Application Procedures

In March 1993, the Board announced new procedures designed to streamline the review of FBSEA applications.19 Most notably, the new procedures establish simultaneous review of applications by staff of the Federal Reserve Bank and the Board and impose deadlines for the preacceptance phase of review.20

Comprehensive Supervision and Regulation on a Consolidated Basis

FBSEA permits the Board to terminate the activities of a non-U.S, bank’s branch, agency, or commercial lending company if the non-U.S. bank is not subject to comprehensive supervision or regulation on a consolidated basis by its home country supervisor.21 In making its decision to terminate, the Board may consider the bank’s relative size and length of operation in its home country, and the effect of termination on the commerce and trade of the community in which the bank’s office is located.22 However, the size of a non-U.S. bank may not be the sole determinative factor in the decision to terminate its offices in the United States.23 Thus, the offices of a non-U.S, bank from a smaller country, particularly a bank that is from a developing country and that is relatively small in terms of assets, will not be at risk solely because of its small size. FBSEA requires the Board, in consultation with the Secretary of the Treasury, to develop and publish criteria to be used in evaluating the operation of any non-U.S. bank in the United States that the Board has determined is not subject to comprehensive supervision or regulation on a consolidated basis,24 The Board developed proposed criteria in consultation with the Department of the Treasury and the Office of the Comptroller of the Currency (OCC).25 The Board is expected to issue a final rule in early 1996. Until such time as the guidelines are issued, it is the policy of the Federal Reserve to take appropriate action against a non-U.S. bank when the most recent examination of the bank’s U.S. office has identified material deficiencies that may be related to home country supervision. Such action could include placing limitations on the foreign bank’s U.S. operations, consulting with the home country supervisor, and, in extreme cases, initiating action to terminate the foreign bank’s U.S. operations. While publication of the criteria required by FBSEA will make the process of evaluating existing foreign bank operations in the United States more transparent, the Board does not anticipate that the criteria will represent a substantial change in this policy.

FBSEA Applications

As of May 1994, the Federal Reserve has accepted 37 applications by foreign banks to establish branches, agencies, and representative offices. The Board has approved 14 of these applications from banks chartered in Chile, France, Hong Kong, South Korea, Spain, Switzerland, Taiwan Province of China, and the United Kingdom. Eight applications have been withdrawn by the applicants.
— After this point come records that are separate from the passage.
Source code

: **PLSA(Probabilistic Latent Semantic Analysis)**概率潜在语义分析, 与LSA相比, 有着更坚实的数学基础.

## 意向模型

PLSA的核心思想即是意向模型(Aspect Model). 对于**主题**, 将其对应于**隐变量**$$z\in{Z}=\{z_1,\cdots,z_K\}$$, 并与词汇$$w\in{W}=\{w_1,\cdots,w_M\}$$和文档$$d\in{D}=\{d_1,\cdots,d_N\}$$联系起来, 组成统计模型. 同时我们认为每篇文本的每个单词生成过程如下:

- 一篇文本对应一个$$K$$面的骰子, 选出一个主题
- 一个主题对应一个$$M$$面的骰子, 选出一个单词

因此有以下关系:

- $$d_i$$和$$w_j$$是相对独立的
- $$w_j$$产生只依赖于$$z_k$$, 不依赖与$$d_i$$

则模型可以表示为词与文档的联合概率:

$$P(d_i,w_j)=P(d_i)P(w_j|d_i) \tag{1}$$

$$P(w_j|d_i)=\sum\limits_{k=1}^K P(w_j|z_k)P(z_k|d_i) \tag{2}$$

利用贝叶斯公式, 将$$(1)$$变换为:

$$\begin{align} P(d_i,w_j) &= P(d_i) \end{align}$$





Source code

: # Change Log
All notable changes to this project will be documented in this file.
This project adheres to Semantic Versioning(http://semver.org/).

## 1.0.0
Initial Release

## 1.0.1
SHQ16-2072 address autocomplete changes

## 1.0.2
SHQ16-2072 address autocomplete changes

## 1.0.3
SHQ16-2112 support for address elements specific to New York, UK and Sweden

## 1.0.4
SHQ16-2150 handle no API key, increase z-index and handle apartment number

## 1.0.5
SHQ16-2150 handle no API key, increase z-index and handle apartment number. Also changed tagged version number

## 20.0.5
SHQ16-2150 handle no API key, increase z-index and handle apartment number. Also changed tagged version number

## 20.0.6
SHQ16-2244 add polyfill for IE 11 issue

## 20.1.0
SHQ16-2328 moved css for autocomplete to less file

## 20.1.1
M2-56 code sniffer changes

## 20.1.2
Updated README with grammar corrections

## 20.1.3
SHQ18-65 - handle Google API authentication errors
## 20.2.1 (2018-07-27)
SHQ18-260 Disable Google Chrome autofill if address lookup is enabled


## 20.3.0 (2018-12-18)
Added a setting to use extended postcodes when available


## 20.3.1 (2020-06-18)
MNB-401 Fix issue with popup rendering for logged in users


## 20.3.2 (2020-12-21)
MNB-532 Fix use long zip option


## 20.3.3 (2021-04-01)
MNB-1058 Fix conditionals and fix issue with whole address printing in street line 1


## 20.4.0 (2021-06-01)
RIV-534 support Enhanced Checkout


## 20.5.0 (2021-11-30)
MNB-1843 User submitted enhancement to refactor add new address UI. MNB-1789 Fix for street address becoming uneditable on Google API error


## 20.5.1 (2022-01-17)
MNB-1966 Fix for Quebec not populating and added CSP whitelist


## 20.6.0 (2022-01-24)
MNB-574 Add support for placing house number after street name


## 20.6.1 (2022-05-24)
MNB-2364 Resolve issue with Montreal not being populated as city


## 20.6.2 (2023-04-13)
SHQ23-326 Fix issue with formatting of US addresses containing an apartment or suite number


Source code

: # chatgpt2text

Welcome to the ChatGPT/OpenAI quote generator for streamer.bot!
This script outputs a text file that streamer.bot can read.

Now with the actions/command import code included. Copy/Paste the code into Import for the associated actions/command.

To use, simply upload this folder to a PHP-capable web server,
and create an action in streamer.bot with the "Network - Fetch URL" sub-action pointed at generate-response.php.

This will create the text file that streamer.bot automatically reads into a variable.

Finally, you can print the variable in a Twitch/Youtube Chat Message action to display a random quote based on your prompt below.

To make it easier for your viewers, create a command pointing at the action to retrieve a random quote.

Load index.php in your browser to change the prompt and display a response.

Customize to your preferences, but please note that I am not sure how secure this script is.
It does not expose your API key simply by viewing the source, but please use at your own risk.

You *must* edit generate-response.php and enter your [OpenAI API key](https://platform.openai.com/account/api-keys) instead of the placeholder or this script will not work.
Before the Board staff takes an FBSEA application to the Board for approval, it must be confident that the record will support the findings that the Board is required to make under the statute. Two crucial findings are that the applicant bank and any parent foreign bank are each subject to comprehensive consolidated supervision by a home country regulator and that the applicant bank and any parent have provided adequate assurances that the Board will have access to the information that it deems necessary to determine safety, soundness, and compliance with U.S. law.26 In order for the Board to make these findings, Federal Reserve staff must obtain information on the home country supervision of the applicant and the confidentiality restrictions in the major jurisdictions in which the applicant and its affiliates operate. This information is obtained directly from the applicant, from correspondence and consultation with the home country regulator, and from the Board’s own internal information sources.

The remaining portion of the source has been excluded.